Ian Fleming creó el personaje en 1953 con una novela tremendamente popular, Casino Royale, cuyos derechos vendió a la cadena de televisión americana CBS por algo más de 1.000 dólares. En 1961, el éxito de sus novelas sobre James Bond fue tal que EON compró los derechos de casi todas ellas para llevarlas al cine, excepto Casino Royale, claro, cuyos derechos no logró hasta 2006, momento en que la saga volvió con el Bond del siglo XXI, Daniel Craig.

El problema legal empezó cuando el propio Fleming quiso escribir un guion directamente para la pantalla en colaboración con Jack Whittingham y Kevin McClory que la iba a producir. Pero el proyecto no salió adelante y Fleming utilizó parte del material para escribir la novela Operación trueno en 1961, pero sin acreditar ni citar a sus compañeros como creadores también de la idea original.

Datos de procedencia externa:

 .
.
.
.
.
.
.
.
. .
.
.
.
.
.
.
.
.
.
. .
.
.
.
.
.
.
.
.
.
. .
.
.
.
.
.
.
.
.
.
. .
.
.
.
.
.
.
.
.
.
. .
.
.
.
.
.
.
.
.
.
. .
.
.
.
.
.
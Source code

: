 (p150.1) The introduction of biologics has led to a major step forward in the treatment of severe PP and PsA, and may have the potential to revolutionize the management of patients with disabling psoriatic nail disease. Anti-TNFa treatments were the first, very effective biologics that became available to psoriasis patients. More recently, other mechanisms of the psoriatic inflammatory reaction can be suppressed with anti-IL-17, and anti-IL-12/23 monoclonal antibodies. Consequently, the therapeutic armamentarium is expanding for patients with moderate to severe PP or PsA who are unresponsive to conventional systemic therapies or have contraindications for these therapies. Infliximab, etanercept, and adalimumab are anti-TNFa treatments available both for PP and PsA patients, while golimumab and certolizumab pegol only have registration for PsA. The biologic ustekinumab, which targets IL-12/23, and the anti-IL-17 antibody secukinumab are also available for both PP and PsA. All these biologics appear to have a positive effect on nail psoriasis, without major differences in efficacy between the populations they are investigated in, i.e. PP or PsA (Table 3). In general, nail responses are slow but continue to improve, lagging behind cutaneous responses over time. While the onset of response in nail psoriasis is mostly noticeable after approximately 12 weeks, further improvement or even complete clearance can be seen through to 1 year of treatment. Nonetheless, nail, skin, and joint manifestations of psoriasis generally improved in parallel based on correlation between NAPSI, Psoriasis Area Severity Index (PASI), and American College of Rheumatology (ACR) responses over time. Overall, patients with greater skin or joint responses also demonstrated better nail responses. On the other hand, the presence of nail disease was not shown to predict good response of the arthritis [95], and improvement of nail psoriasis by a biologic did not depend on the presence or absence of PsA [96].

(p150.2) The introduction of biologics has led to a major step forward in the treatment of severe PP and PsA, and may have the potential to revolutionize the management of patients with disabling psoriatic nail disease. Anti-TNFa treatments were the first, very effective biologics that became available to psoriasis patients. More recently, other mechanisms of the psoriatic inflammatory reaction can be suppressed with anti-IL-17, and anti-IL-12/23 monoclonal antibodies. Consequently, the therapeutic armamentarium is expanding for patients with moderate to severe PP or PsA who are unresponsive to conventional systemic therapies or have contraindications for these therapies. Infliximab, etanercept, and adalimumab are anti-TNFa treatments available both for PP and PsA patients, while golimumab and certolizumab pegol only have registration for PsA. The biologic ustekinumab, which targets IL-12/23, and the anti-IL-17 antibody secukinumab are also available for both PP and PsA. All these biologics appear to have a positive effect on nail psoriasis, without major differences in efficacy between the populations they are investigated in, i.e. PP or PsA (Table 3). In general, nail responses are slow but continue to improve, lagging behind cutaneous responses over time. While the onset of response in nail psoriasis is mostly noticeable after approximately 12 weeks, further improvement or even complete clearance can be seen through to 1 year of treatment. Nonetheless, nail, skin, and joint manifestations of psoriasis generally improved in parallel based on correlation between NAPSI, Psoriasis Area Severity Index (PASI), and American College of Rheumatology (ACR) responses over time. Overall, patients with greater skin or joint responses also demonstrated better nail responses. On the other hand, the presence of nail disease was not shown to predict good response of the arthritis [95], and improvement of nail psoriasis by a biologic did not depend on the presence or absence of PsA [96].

McClory demandó a Fleming por plagio y consiguió que se le reconocieran los derechos sobre la historia y la trama de Operación trueno llegando a un acuerdo con EON por el cual el productor no podría sacar adelante ninguna película de 007 en al menos diez años. Y en esta batalla estuvo metido toda la década de los 70.

Ya en los 80, McClory se empeñó en producir la película que le habían boicoteado años atrás, Operación Trueno, y que EON había llevado al cine en 1965. Pero él quería hacer su versión. Así que consiguió financiación y convenció a Sean Connery para que la protagonizara doce años después de haberse metido por última vez en la piel del agente secreto en Diamantes para la eternidad. El título de la nueva película estuvo claro desde el primer momento y se debió a una broma protagonizada por el propio actor que, después de la sexta película en que encarnó a James Bond, juró que nunca jamás más volvería a interpretar al personaje. Así que McClory quiso hacerle un guiño dándole un título glorioso: Never say never again (Nunca digas nunca jamás).

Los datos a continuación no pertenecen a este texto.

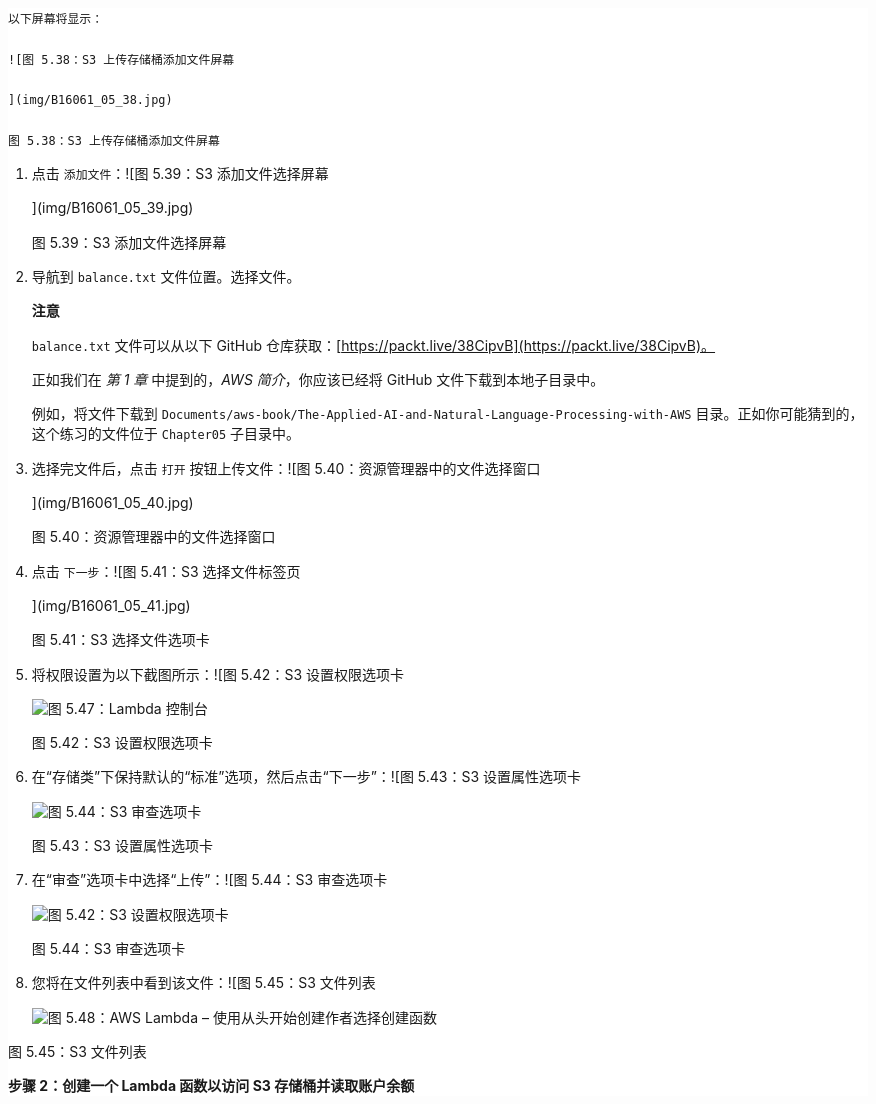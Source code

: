     以下屏幕将显示：

    ![图 5.38：S3 上传存储桶添加文件屏幕

    ](img/B16061_05_38.jpg)

    图 5.38：S3 上传存储桶添加文件屏幕

1.  点击 `添加文件`：![图 5.39：S3 添加文件选择屏幕

    ](img/B16061_05_39.jpg)

    图 5.39：S3 添加文件选择屏幕

1.  导航到 `balance.txt` 文件位置。选择文件。

    **注意**

    `balance.txt` 文件可以从以下 GitHub 仓库获取：[https://packt.live/38CipvB](https://packt.live/38CipvB)。

    正如我们在 *第 1 章* 中提到的，*AWS 简介*，你应该已经将 GitHub 文件下载到本地子目录中。

    例如，将文件下载到 `Documents/aws-book/The-Applied-AI-and-Natural-Language-Processing-with-AWS` 目录。正如你可能猜到的，这个练习的文件位于 `Chapter05` 子目录中。

1.  选择完文件后，点击 `打开` 按钮上传文件：![图 5.40：资源管理器中的文件选择窗口

    ](img/B16061_05_40.jpg)

    图 5.40：资源管理器中的文件选择窗口

1.  点击 `下一步`：![图 5.41：S3 选择文件标签页

    ](img/B16061_05_41.jpg)

    图 5.41：S3 选择文件选项卡

1.  将权限设置为以下截图所示：![图 5.42：S3 设置权限选项卡

    ![图 5.47：Lambda 控制台](img/B16061_05_42.jpg)

    图 5.42：S3 设置权限选项卡

1.  在“存储类”下保持默认的“标准”选项，然后点击“下一步”：![图 5.43：S3 设置属性选项卡

    ![图 5.44：S3 审查选项卡](img/B16061_05_43.jpg)

    图 5.43：S3 设置属性选项卡

1.  在“审查”选项卡中选择“上传”：![图 5.44：S3 审查选项卡

    ![图 5.42：S3 设置权限选项卡](img/B16061_05_44.jpg)

    图 5.44：S3 审查选项卡

1.  您将在文件列表中看到该文件：![图 5.45：S3 文件列表

    ![图 5.48：AWS Lambda – 使用从头开始创建作者选择创建函数](img/B16061_05_45.jpg)

图 5.45：S3 文件列表

**步骤 2：创建一个 Lambda 函数以访问 S3 存储桶并读取账户余额**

Con todo, el productor no pudo utilizar todo el material preexistente del personaje. Para empezar, el filme no tiene la clásica melodía de James Bond de Monty Norman ni aparece el famoso gun barrel opening porque EON no le cedió los derechos para hacerlo. Además, hay algunas diferencias en cuanto a los gadgets habituales que usa Bond, el tipo coche que conduce o los personajes de M, Q y Moneypenny. Pero, pese a eso, el filme fue un éxito por lo que McClory intentó volver sobre 007 en varias ocasiones, pero EON le fue bloqueando todos los intentos hasta que el productor desistió. Es más, sus herederos, en 2013, vendieron a MGM/EON los derechos que su padre tenía sobre los términos de Spectre y Blofeld y que aparecen, ¡al fin!, en la película Spectre que protagonizó Craig en 2015.

Sean Connery como James Bond en Nunca digas nunca jamás (1983)

Nunca digas nunca jamás nos presenta un Connery de 52 años, todavía dócil y fuerte, aunque llevando un vergonzante bisoñé, que investiga el robo de unas armas nucleares por parte de la demoníaca organización Spectre. Junto a él, un villano tan repulsivo como icónico en la piel de Klaus Maria Brandauer y una Kim Basinger espectacular. La cinta, además, estuvo dirigida por Irvin Kershner, el de El imperio contraataca, que logró, como dijeron casi todos los críticos, elevar la película por encima de la original Operación Trueno y devolver al personaje la grandeza que, para muchos, Roger Moore no tenía. Y eso que el Bond oficial de ese momento, que además tenía tres años más que Connery, protagonizó ese año mismo año la sexta película de su reinado, Octopussy. Las dos cintas fueron de las más taquilleras de 1983, la no oficial recaudó 160 millones de dólares, y la canónica, 187. A día de hoy, MGM posee los derechos de distribución de la saga completa de Bond, incluyendo este Bond especial.

Lo cierto es que, oficial o no, Nunca digas nunca jamás es una de las mejores películas de James Bond protagonizada por el actor que, para muchos, sigue siendo el que mejor se ha metido en la piel del agente secreto más famoso de la historia del cine.